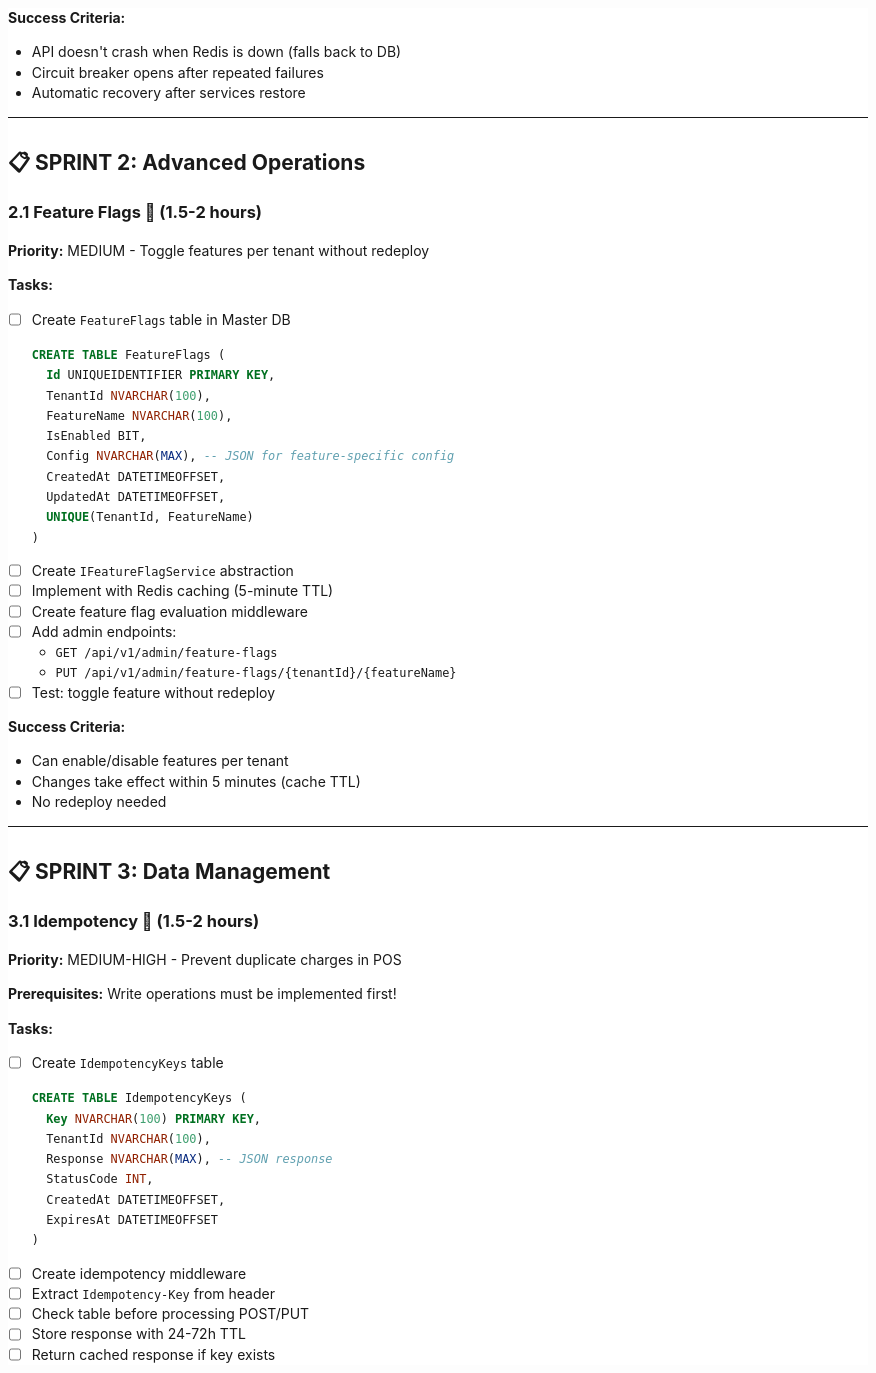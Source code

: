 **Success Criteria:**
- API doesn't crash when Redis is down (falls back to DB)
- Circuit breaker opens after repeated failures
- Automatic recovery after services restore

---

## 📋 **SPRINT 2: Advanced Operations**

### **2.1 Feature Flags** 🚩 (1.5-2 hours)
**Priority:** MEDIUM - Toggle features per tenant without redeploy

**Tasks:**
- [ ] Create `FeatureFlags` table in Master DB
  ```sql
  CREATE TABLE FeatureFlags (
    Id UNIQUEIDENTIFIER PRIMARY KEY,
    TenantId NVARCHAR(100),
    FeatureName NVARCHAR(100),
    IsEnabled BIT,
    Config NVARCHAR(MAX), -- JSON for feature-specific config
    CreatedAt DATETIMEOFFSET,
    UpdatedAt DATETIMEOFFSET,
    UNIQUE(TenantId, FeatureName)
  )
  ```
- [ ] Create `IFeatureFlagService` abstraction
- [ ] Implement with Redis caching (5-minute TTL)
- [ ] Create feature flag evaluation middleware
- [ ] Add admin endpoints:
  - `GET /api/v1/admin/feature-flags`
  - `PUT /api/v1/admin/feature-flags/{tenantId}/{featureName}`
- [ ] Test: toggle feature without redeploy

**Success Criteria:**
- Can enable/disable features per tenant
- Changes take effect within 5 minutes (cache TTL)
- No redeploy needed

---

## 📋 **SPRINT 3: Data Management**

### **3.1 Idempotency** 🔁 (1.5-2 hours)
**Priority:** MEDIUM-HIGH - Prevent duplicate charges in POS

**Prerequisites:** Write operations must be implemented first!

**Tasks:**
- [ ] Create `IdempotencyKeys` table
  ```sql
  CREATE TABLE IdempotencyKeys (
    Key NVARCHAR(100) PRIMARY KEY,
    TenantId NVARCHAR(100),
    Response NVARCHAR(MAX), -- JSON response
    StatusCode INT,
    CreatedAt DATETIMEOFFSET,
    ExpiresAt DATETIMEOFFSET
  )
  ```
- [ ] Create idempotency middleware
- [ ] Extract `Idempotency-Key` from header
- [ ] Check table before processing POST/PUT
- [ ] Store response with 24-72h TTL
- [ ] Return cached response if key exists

**Task description**
Output, and output only, the lines from the one containing "## 📋 **SPRINT 3: Data Management**" through the last line of the data above.

**Solution for this exercise**
## 📋 **SPRINT 3: Data Management**

### **3.1 Idempotency** 🔁 (1.5-2 hours)
**Priority:** MEDIUM-HIGH - Prevent duplicate charges in POS

**Prerequisites:** Write operations must be implemented first!

**Tasks:**
- [ ] Create `IdempotencyKeys` table
  ```sql
  CREATE TABLE IdempotencyKeys (
    Key NVARCHAR(100) PRIMARY KEY,
    TenantId NVARCHAR(100),
    Response NVARCHAR(MAX), -- JSON response
    StatusCode INT,
    CreatedAt DATETIMEOFFSET,
    ExpiresAt DATETIMEOFFSET
  )
  ```
- [ ] Create idempotency middleware
- [ ] Extract `Idempotency-Key` from header
- [ ] Check table before processing POST/PUT
- [ ] Store response with 24-72h TTL
- [ ] Return cached response if key exists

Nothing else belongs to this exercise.